DETROIT-The Campus Martius District in Downtown is getting more popular, as two suburban companies have agreed to move from the suburbs into the 777 Woodward Ave. building, also known as One Kennedy Square, across from the Compuware headquarters. Marketing Associates LLC, now in Bloomfield Hills, and Health Plan of Michigan, now based in Southfield, have signed leases to take a total 96,400 sf of the newer 10-story building.

Marketing Associates, owned by Edsel Ford II, is taking 51,400 sf on the fourth and fifth floors. The firm’s lease will run through March 31, 2016, says Jeff Bell, first vice president with CB Richard Ellis. The company is subletting the space from Visteon, which cut back on plans to lease a large portion of the 240,000-sf office building, citing cut-back pressures on automotive suppliers. Bell and Mark Collins represented Visteon and the landlord in the leases. Marketing Associates will reportedly move in on Oct. 29.

Bell says the healthcare management firm is leasing 45,000 sf, taking part of the sixth floor and all of the seventh floor, directly from Redico LLC, the landlord. Health Plan’s lease is for 10 years, and will start at the end of this year, Bell tells Both companies reportedly cited expansion as reasons for the move.

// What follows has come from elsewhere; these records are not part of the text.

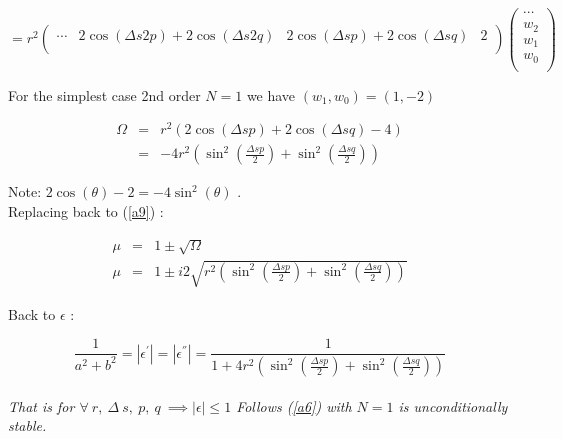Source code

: \documentclass[legalpaper, 12pt]{article}
\begin{document}
\begin{equation}
=r^2
\begin{pmatrix}
 \cdots & 2\cos( \Delta s 2 p) + 2\cos(\Delta s 2 q) & 2\cos(\Delta s p) + 2\cos(\Delta s q) & 2 \\
\end{pmatrix}
\begin{pmatrix}
\cdots \\
w_{2} \\
w_{1} \\
w_0 \\
\end{pmatrix}
\nonumber
\end{equation}

For the simplest case 2nd order $ N=1 $ we have $ (w_1, w_0) = (1, -2) $

\begin{eqnarray}
\Omega	&=& r^2 \left( 2\cos(\Delta s p) + 2\cos(\Delta s q) - 4\right) \nonumber \\
	&=& -4r^2 \left( \sin^2(\frac{\Delta s p}{2}) + \sin^2(\frac{\Delta s q}{2}) \right) \label{a10}
\end{eqnarray}

Note:  $ 2 \cos(\theta) - 2 = -4 \sin ^2 (\theta) $ .\\

Replacing back to (\ref{a9}) :

\begin{eqnarray}
\mu &=& 1 \pm \sqrt{\Omega} \nonumber \\
\mu &=& 1 \pm  i 2 \sqrt{r^2 \left( \sin^2(\frac{\Delta s p}{2}) + \sin^2(\frac{\Delta s q}{2}) \right)} \nonumber
\end{eqnarray}

Back to $\epsilon$ :

$$ \frac{1}{a^2+b^2} = | \epsilon^{'} | = | \epsilon^{''} | = 
\frac{1}{1 + 4r^2 \left( \sin^2(\frac{\Delta s p}{2}) + \sin^2(\frac{\Delta s q}{2}) \right)} $$
\\
\textit{That is for $ \forall \ r, \ \Delta \ s, \ p, \ q \ \implies | \epsilon | \leq 1 $ 
Follows (\ref{a6}) with $N=1$ is unconditionally stable. }
\end{document}
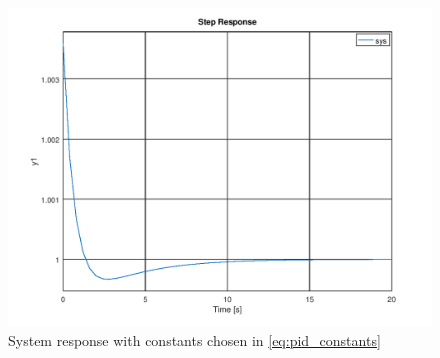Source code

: \documentclass[a4paper, 12pt]{article}
\begin{document}
\begin{figure}[H]
	\centering
	\includegraphics[width=\textwidth]{response.png}
	\caption{System response with constants chosen in \eqref{eq:pid_constants}}
	\label{fig:response}
\end{figure}
\end{document}
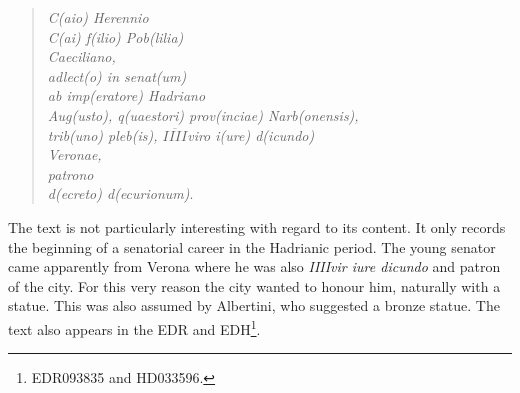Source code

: \documentclass[amsthm,ebook]{saparticle}
\begin{document}
\begin{quote}
\textit{C(aio) Herennio} \\
\textit{C(ai) f(ilio) Pob(lilia)} \\
\textit{Caeciliano,} \\
\textit{adlect(o) in senat(um)} \\
\textit{ab imp(eratore) Hadriano} \\
\textit{Aug(usto), q(uaestori) prov(inciae) Narb(onensis),} \\
\textit{trib(uno) pleb(is), $\overline{IIII}$viro i(ure) d(icundo)} \\
\textit{Veronae,} \\
\textit{patrono} \\
\textit{d(ecreto) d(ecurionum)}. \\
\end{quote}


The text is not particularly interesting with regard to its content. It only records 
the beginning of a senatorial career in the Hadrianic period. The young senator 
came apparently from Verona where he was also \textit{IIIIvir iure dicundo }and 
patron of the city. For this very reason the city wanted to honour him, naturally 
with a statue. This was also assumed by Albertini, who suggested a bronze statue. 
The text also appears in the EDR and EDH\footnote{EDR093835 and HD033596.}.  
\end{document}
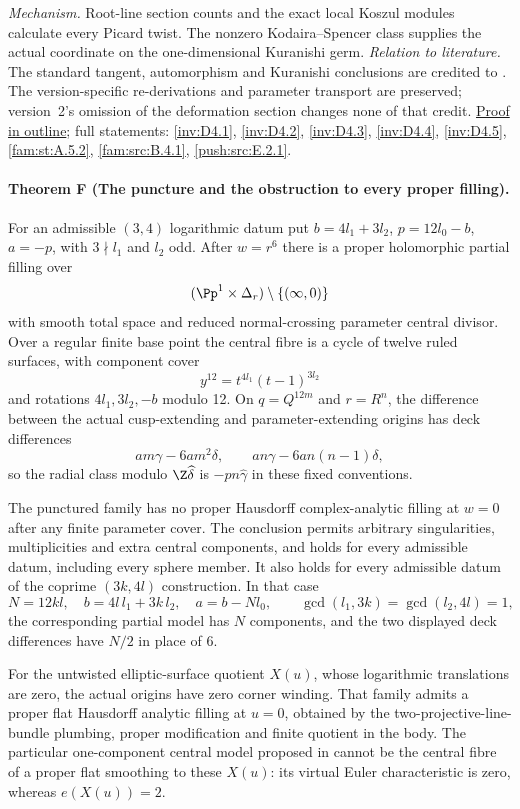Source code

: \textit{Mechanism.} Root-line section counts and the exact local
Koszul modules calculate every Picard twist.  The nonzero
Kodaira--Spencer class supplies the actual coordinate on the
one-dimensional Kuranishi germ.
\textit{Relation to literature.} The standard tangent, automorphism
and Kuranishi conclusions are credited to
\cite[Theorems~1.3--1.4, p.~3; Theorem~6.12, pp.~81--82;
Theorem~6.16, p.~85]{DuEtAl2026v1}.  The version-specific
re-derivations and parameter transport are preserved; version~2's
omission of the deformation section changes none of that credit.
\hyperlink{outline-I-E}{Proof in outline}; full statements:
\ref{inv:D4.1}, \ref{inv:D4.2}, \ref{inv:D4.3},
\ref{inv:D4.4}, \ref{inv:D4.5}, \ref{fam:st:A.5.2},
\ref{fam:src:B.4.1}, \ref{push:src:E.2.1}.

\hypertarget{main-I-F}{}
\paragraph{Theorem F (The puncture and the obstruction to every proper filling).}
\label{series:I:F}
For an admissible $(3,4)$ logarithmic datum put
$b=4l_1+3l_2$, $p=12l_0-b$, $a=-p$, with
$3\nmid l_1$ and $l_2$ odd.  After $w=r^6$ there is a proper
holomorphic partial filling over
\[
 (\Pp^1\times\Delta_r)\setminus\{(\infty,0)\}
\]
with smooth total space and reduced normal-crossing parameter
central divisor.  Over a regular finite base point the central
fibre is a cycle of twelve ruled surfaces, with component cover
\[
 y^{12}=t^{4l_1}(t-1)^{3l_2}
\]
and rotations $4l_1,3l_2,-b$ modulo 12.
On $q=Q^{12m}$ and $r=R^n$, the difference between the actual
cusp-extending and parameter-extending origins has deck
differences
\[
 am\gamma-6am^2\delta,\qquad
 an\gamma-6an(n-1)\delta,
\]
so the radial class modulo $\Z\widehat\delta$ is
$-pn\widehat\gamma$ in these fixed conventions.

The punctured family has no proper Hausdorff complex-analytic
filling at $w=0$ after any finite parameter cover.  The conclusion
permits arbitrary singularities, multiplicities and extra central
components, and holds for every admissible datum, including every
sphere member.  It also holds for every admissible datum of the
coprime $(3k,4l)$ construction.  In that case
\[
 N=12kl,\quad b=4l\,l_1+3k\,l_2,\quad a=b-Nl_0,
 \qquad \gcd(l_1,3k)=\gcd(l_2,4l)=1,
\]
the corresponding partial model has $N$ components, and the two
displayed deck differences have $N/2$ in place of 6.

For the untwisted elliptic-surface quotient $X(u)$, whose
logarithmic translations are zero, the actual origins have zero
corner winding.  That family admits a proper flat Hausdorff
analytic filling at $u=0$, obtained by the two-projective-line-bundle
plumbing, proper modification and finite quotient in the body.
The particular one-component central model proposed in
\cite[Conjecture~8.2, p.~22]{Engel2026} cannot be the central
fibre of a proper flat smoothing to these $X(u)$: its virtual
Euler characteristic is zero, whereas $e(X(u))=2$.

He says he can’t divulge the lease rate at the building, which opened in April 2006, but that the property has an average rate of $20 per sf, triple net. The leases will leave only 2,500 sf available on the eighth floor, and some retail restaurant space open on the first floor.

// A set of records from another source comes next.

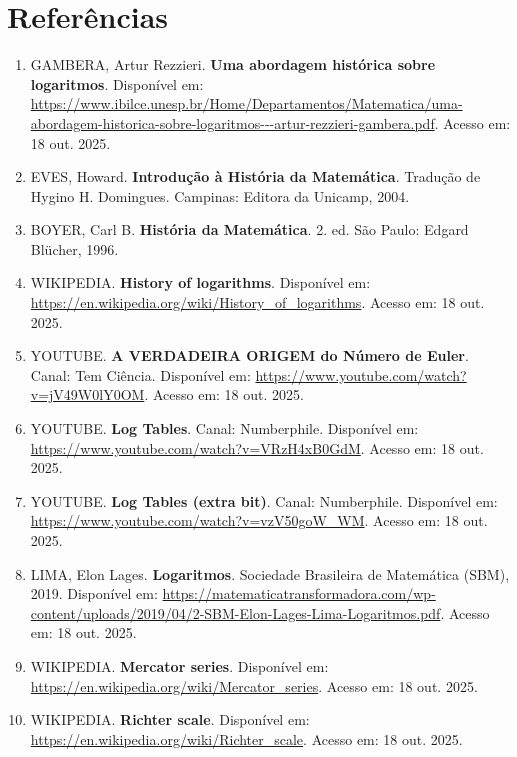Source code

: \section*{Referências}

\begin{enumerate}
    \item GAMBERA, Artur Rezzieri. \textbf{Uma abordagem histórica sobre logaritmos}. Disponível em: \url{https://www.ibilce.unesp.br/Home/Departamentos/Matematica/uma-abordagem-historica-sobre-logaritmos---artur-rezzieri-gambera.pdf}. Acesso em: 18 out. 2025.

    \item EVES, Howard. \textbf{Introdução à História da Matemática}. Tradução de Hygino H. Domingues. Campinas: Editora da Unicamp, 2004.

    \item BOYER, Carl B. \textbf{História da Matemática}. 2. ed. São Paulo: Edgard Blücher, 1996.

    \item WIKIPEDIA. \textbf{History of logarithms}. Disponível em: \url{https://en.wikipedia.org/wiki/History_of_logarithms}. Acesso em: 18 out. 2025.


    \item YOUTUBE. \textbf{A VERDADEIRA ORIGEM do Número de Euler}. Canal: Tem Ciência. Disponível em: \url{https://www.youtube.com/watch?v=jV49W0lY0OM}. Acesso em: 18 out. 2025.

    \item YOUTUBE. \textbf{Log Tables}. Canal: Numberphile. Disponível em: \url{https://www.youtube.com/watch?v=VRzH4xB0GdM}. Acesso em: 18 out. 2025.

    \item YOUTUBE. \textbf{Log Tables (extra bit)}. Canal: Numberphile. Disponível em: \url{https://www.youtube.com/watch?v=vzV50goW_WM}. Acesso em: 18 out. 2025.

    \item LIMA, Elon Lages. \textbf{Logaritmos}. Sociedade Brasileira de Matemática (SBM), 2019. Disponível em: \url{https://matematicatransformadora.com/wp-content/uploads/2019/04/2-SBM-Elon-Lages-Lima-Logaritmos.pdf}. Acesso em: 18 out. 2025.

\item WIKIPEDIA. \textbf{Mercator series}. Disponível em: \url{https://en.wikipedia.org/wiki/Mercator_series}. Acesso em: 18 out. 2025.

\item WIKIPEDIA. \textbf{Richter scale}. Disponível em: \url{https://en.wikipedia.org/wiki/Richter_scale}. Acesso em: 18 out. 2025.


\end{enumerate}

The office market Downtown is still pretty weak, Bell says, but incentives offered through a Renaissance Zone saved the new tenants an aggregate $9 per sf. “Class A space Downtown has typically been at a disadvantage to the suburbs, to the tune of $8 to $10 per sf,” Bell says. “This levels the playing field.” The zones provide relief of city and state taxes such as the Michigan Single Business Tax, the personal income tax, the city’s personal property tax and more. Campus Martius’ rebirth was heralded a decade ago when Compuware announced it would move from the suburbs into a new building at the focal point of the district. Now, the area is one of the Downtown’s small pockets of positive growth.